The French Broad recall is the one that beats the usual defense: its printed tasting guide, the tool built to help you eat safely, points to the wrong bonbon, so checking the guide doesn’t protect you here. The HiPP case is a milder version of the same problem, celeriac that’s present on the label but not called out with the emphasis it’s supposed to have, easy to skim past even when you’re reading. The rest are the ordinary kind: cashew, milk, soy, sesame, wheat, and mustard simply left off the panel. Your usual habit, read the label every time, still catches those; it just can’t catch a guide that’s wrong on its face.

Before you go

The recall notices, with photos and lot numbers, are linked on each product above. I run this sweep every week and post what an allergy household would actually want flagged.

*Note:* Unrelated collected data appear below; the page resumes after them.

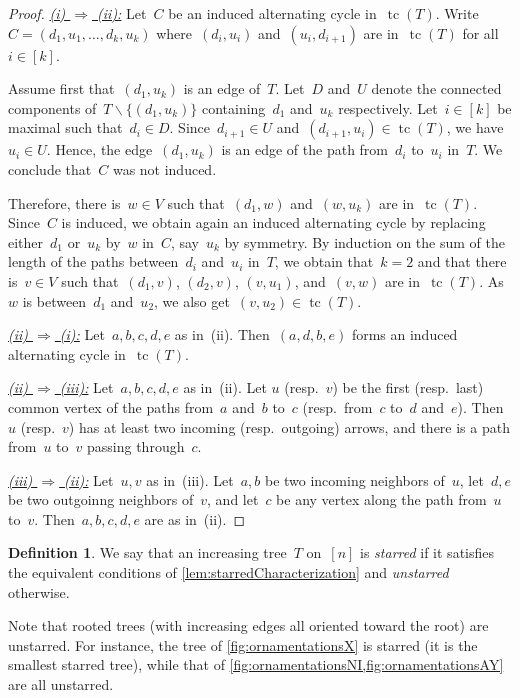 \documentclass{amsart}
\theoremstyle{definition}
\newtheorem{definition}[theorem]{Definition}
\newcommand{\ssm}{\smallsetminus} %
\DeclareMathOperator{\tc}{tc} %
\newcommand{\darkblue}{\color{darkblue}} %
\newcommand{\defn}[1]{\textsl{\darkblue #1}} %
\begin{document}
\begin{proof}
\uline{\textsl{(i) $\Rightarrow$ (ii):}}
Let~$C$ be an induced alternating cycle in~$\tc(T)$.
Write~$C = (d_1, u_1, \dots, d_k, u_k)$ where~$(d_i, u_i)$ and~$(u_i, d_{i+1})$ are in~$\tc(T)$ for all~$i \in [k]$.

Assume first that~$(d_1,u_k)$ is an edge of~$T$.
Let~$D$ and~$U$ denote the connected components of~$T \ssm \{(d_1,u_k)\}$ containing~$d_1$ and~$u_k$ respectively.
Let~$i \in [k]$ be maximal such that~$d_i \in D$.
Since~$d_{i+1} \in U$ and~$(d_{i+1}, u_i) \in \tc(T)$, we have~$u_i \in U$.
Hence, the edge~$(d_1,u_k)$ is an edge of the path from~$d_i$ to~$u_i$ in~$T$.
We conclude that~$C$ was not induced.

Therefore, there is~$w \in V$ such that~$(d_1,w)$ and~$(w,u_k)$ are in~$\tc(T)$.
Since~$C$ is induced, we obtain again an induced alternating cycle by replacing either~$d_1$ or~$u_k$ by~$w$ in~$C$, say~$u_k$ by symmetry.
By induction on the sum of the length of the paths between~$d_i$ and~$u_i$ in~$T$, we obtain that~$k = 2$ and that there is~$v \in V$ such that~$(d_1, v)$, $(d_2,v)$, $(v,u_1)$, and~$(v,w)$ are in~$\tc(T)$.
As~$w$ is between~$d_1$ and~$u_2$, we also get~$(v,u_2) \in \tc(T)$.

\medskip\noindent
\uline{\textsl{(ii) $\Rightarrow$ (i):}} Let~$a,b,c,d,e$ as in~(ii). Then~$(a,d,b,e)$ forms an induced alternating cycle in~$\tc(T)$.

\medskip\noindent
\uline{\textsl{(ii) $\Rightarrow$ (iii):}} Let~$a,b,c,d,e$ as in~(ii). Let $u$ (resp.~$v$) be the first (resp.~last) common vertex of the paths from~$a$ and~$b$ to~$c$ (resp.~from~$c$ to~$d$ and~$e$). Then~$u$ (resp.~$v$) has at least two incoming (resp.~outgoing) arrows, and there is a path from~$u$ to~$v$ passing through~$c$.

\medskip\noindent
\uline{\textsl{(iii) $\Rightarrow$ (ii):}} Let~$u,v$ as in~(iii). Let~$a,b$ be two incoming neighbors of~$u$, let~$d,e$ be two outgoinng neighbors of~$v$, and let~$c$ be any vertex along the path from~$u$ to~$v$. Then~$a,b,c,d,e$ are as in~(ii).
\end{proof}

\begin{definition}
\label{def:starredTree}
We say that an increasing tree~$T$ on~$[n]$ is \defn{starred} if it satisfies the equivalent conditions of \cref{lem:starredCharacterization} and \defn{unstarred} otherwise.
\end{definition}

Note that rooted trees (with increasing edges all oriented toward the root) are unstarred.
For instance, the tree of \cref{fig:ornamentationsX} is starred (it is the smallest starred tree), while that of \cref{fig:ornamentationsNI,fig:ornamentationsAY} are all unstarred.
\end{document}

Not medical advice. Every reaction is different, so follow the emergency action plan you built with your allergist; if you do not have one, that is the ask for your next visit. When a reaction is severe or you are not sure how bad it is, do not delay epinephrine, then call for help.

These are summaries of official recall notices from the U.S. FDA, USDA FSIS, Canada's CFIA, and the UK FSA. Each product above links to its primary source. This is reporting on public recall notices, not a substitute for medical advice.